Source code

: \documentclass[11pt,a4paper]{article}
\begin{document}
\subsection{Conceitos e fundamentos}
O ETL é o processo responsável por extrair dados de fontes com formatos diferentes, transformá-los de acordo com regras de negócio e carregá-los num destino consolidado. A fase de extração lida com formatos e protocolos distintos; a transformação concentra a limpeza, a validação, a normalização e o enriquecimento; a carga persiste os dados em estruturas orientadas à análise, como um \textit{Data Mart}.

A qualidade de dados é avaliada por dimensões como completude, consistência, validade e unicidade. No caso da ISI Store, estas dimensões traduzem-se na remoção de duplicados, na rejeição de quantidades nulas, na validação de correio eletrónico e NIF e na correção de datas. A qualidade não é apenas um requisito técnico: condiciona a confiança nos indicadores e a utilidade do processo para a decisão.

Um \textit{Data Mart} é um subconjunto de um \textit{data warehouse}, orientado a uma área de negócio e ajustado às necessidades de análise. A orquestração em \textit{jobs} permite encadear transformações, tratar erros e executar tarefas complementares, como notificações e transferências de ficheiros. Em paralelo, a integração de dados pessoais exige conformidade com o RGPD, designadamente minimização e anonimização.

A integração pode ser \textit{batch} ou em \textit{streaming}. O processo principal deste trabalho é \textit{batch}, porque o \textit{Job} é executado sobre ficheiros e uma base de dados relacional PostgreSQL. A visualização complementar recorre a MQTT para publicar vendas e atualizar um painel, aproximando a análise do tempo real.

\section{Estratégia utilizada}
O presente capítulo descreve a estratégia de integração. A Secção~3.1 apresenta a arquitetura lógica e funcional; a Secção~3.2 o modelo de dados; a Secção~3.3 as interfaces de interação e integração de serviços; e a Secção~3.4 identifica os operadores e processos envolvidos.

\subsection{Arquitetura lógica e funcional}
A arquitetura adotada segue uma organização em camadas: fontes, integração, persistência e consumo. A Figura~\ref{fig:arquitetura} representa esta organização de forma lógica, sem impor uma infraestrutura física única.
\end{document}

□ □ □ □ □

WHAT THIS TASK INVOLVES: Pick out and copy the lines of the material that include the word "subsection".

YOUR SOLUTION:
\subsection{Conceitos e fundamentos}
\subsection{Arquitetura lógica e funcional}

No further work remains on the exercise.